Please return every line of the records that contains the word "name".

· · · · ·

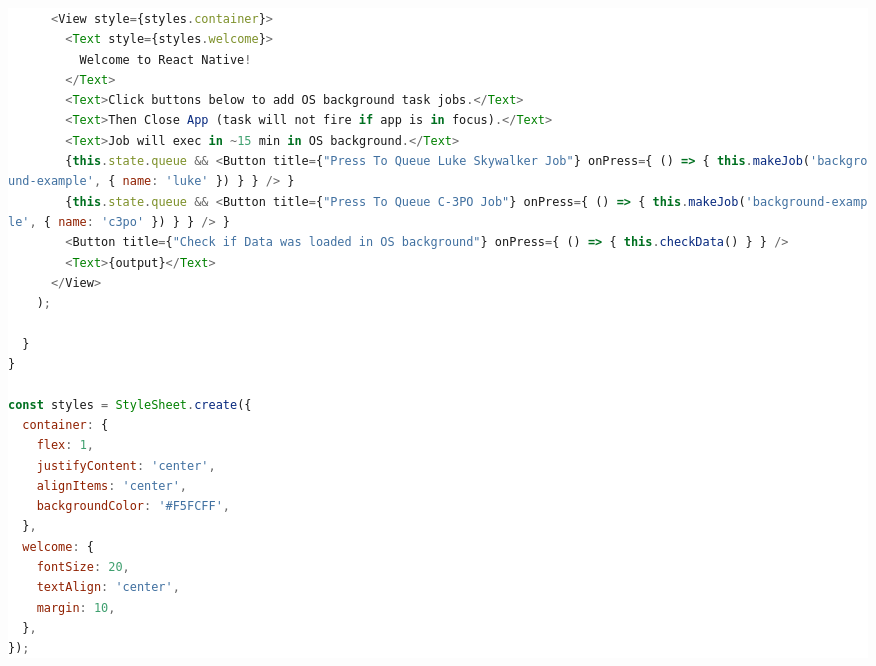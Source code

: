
 ```js
      <View style={styles.container}>
        <Text style={styles.welcome}>
          Welcome to React Native!
        </Text>
        <Text>Click buttons below to add OS background task jobs.</Text>
        <Text>Then Close App (task will not fire if app is in focus).</Text>
        <Text>Job will exec in ~15 min in OS background.</Text>
        {this.state.queue && <Button title={"Press To Queue Luke Skywalker Job"} onPress={ () => { this.makeJob('background-example', { name: 'luke' }) } } /> }
        {this.state.queue && <Button title={"Press To Queue C-3PO Job"} onPress={ () => { this.makeJob('background-example', { name: 'c3po' }) } } /> }
        <Button title={"Check if Data was loaded in OS background"} onPress={ () => { this.checkData() } } />
        <Text>{output}</Text>
      </View>
    );

  }
}

const styles = StyleSheet.create({
  container: {
    flex: 1,
    justifyContent: 'center',
    alignItems: 'center',
    backgroundColor: '#F5FCFF',
  },
  welcome: {
    fontSize: 20,
    textAlign: 'center',
    margin: 10,
  },
});

```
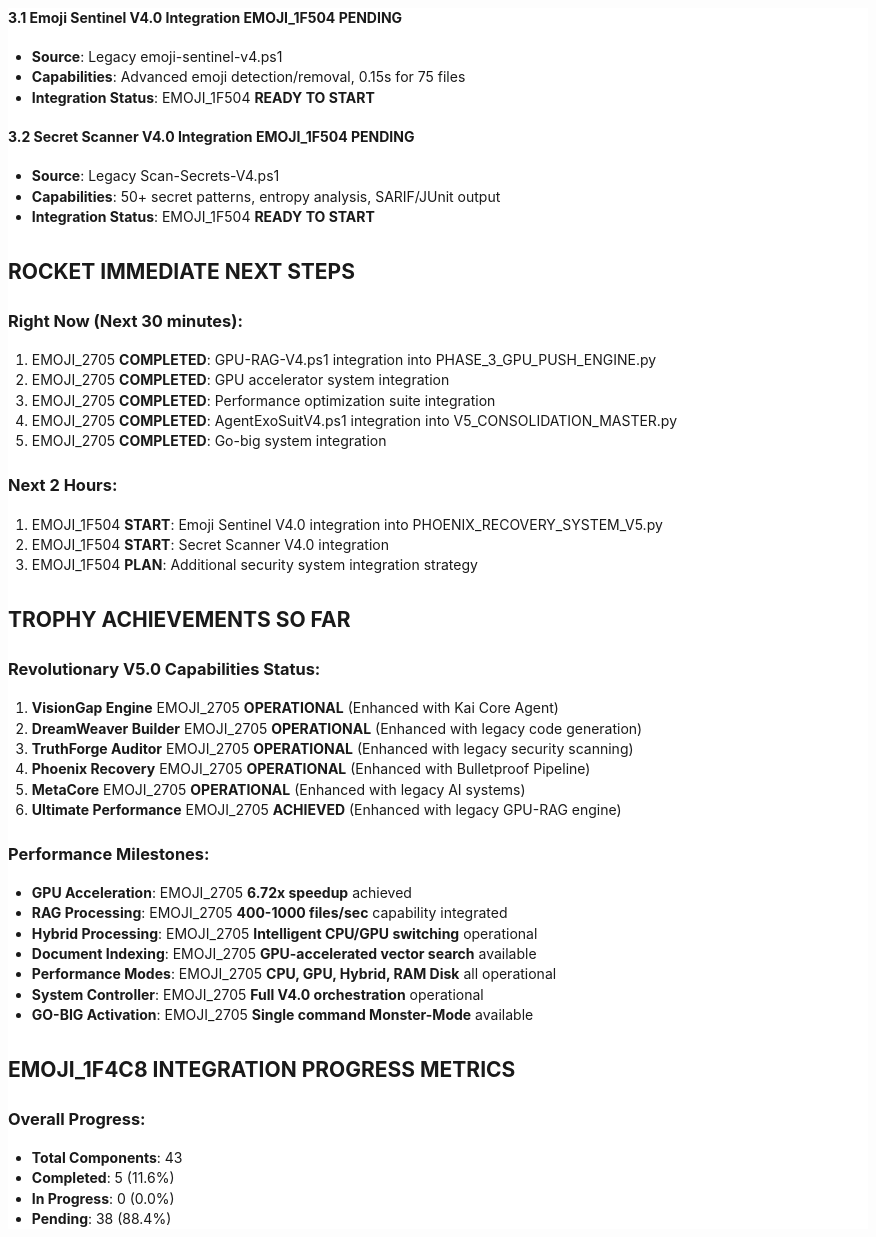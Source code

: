 #### **3.1 Emoji Sentinel V4.0 Integration** EMOJI_1F504 **PENDING**
- **Source**: Legacy emoji-sentinel-v4.ps1
- **Capabilities**: Advanced emoji detection/removal, 0.15s for 75 files
- **Integration Status**: EMOJI_1F504 **READY TO START**

#### **3.2 Secret Scanner V4.0 Integration** EMOJI_1F504 **PENDING**
- **Source**: Legacy Scan-Secrets-V4.ps1
- **Capabilities**: 50+ secret patterns, entropy analysis, SARIF/JUnit output
- **Integration Status**: EMOJI_1F504 **READY TO START**

## ROCKET **IMMEDIATE NEXT STEPS**

### **Right Now (Next 30 minutes)**:
1. EMOJI_2705 **COMPLETED**: GPU-RAG-V4.ps1 integration into PHASE_3_GPU_PUSH_ENGINE.py
2. EMOJI_2705 **COMPLETED**: GPU accelerator system integration
3. EMOJI_2705 **COMPLETED**: Performance optimization suite integration
4. EMOJI_2705 **COMPLETED**: AgentExoSuitV4.ps1 integration into V5_CONSOLIDATION_MASTER.py
5. EMOJI_2705 **COMPLETED**: Go-big system integration

### **Next 2 Hours**:
1. EMOJI_1F504 **START**: Emoji Sentinel V4.0 integration into PHOENIX_RECOVERY_SYSTEM_V5.py
2. EMOJI_1F504 **START**: Secret Scanner V4.0 integration
3. EMOJI_1F504 **PLAN**: Additional security system integration strategy

## TROPHY **ACHIEVEMENTS SO FAR**

### **Revolutionary V5.0 Capabilities Status**:
1. **VisionGap Engine** EMOJI_2705 **OPERATIONAL** (Enhanced with Kai Core Agent)
2. **DreamWeaver Builder** EMOJI_2705 **OPERATIONAL** (Enhanced with legacy code generation)
3. **TruthForge Auditor** EMOJI_2705 **OPERATIONAL** (Enhanced with legacy security scanning)
4. **Phoenix Recovery** EMOJI_2705 **OPERATIONAL** (Enhanced with Bulletproof Pipeline)
5. **MetaCore** EMOJI_2705 **OPERATIONAL** (Enhanced with legacy AI systems)
6. **Ultimate Performance** EMOJI_2705 **ACHIEVED** (Enhanced with legacy GPU-RAG engine)

### **Performance Milestones**:
- **GPU Acceleration**: EMOJI_2705 **6.72x speedup** achieved
- **RAG Processing**: EMOJI_2705 **400-1000 files/sec** capability integrated
- **Hybrid Processing**: EMOJI_2705 **Intelligent CPU/GPU switching** operational
- **Document Indexing**: EMOJI_2705 **GPU-accelerated vector search** available
- **Performance Modes**: EMOJI_2705 **CPU, GPU, Hybrid, RAM Disk** all operational
- **System Controller**: EMOJI_2705 **Full V4.0 orchestration** operational
- **GO-BIG Activation**: EMOJI_2705 **Single command Monster-Mode** available

## EMOJI_1F4C8 **INTEGRATION PROGRESS METRICS**

### **Overall Progress**:
- **Total Components**: 43
- **Completed**: 5 (11.6%)
- **In Progress**: 0 (0.0%)
- **Pending**: 38 (88.4%)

· · · · ·

-- Solution for this problem --
        {this.state.queue && <Button title={"Press To Queue Luke Skywalker Job"} onPress={ () => { this.makeJob('background-example', { name: 'luke' }) } } /> }
        {this.state.queue && <Button title={"Press To Queue C-3PO Job"} onPress={ () => { this.makeJob('background-example', { name: 'c3po' }) } } /> }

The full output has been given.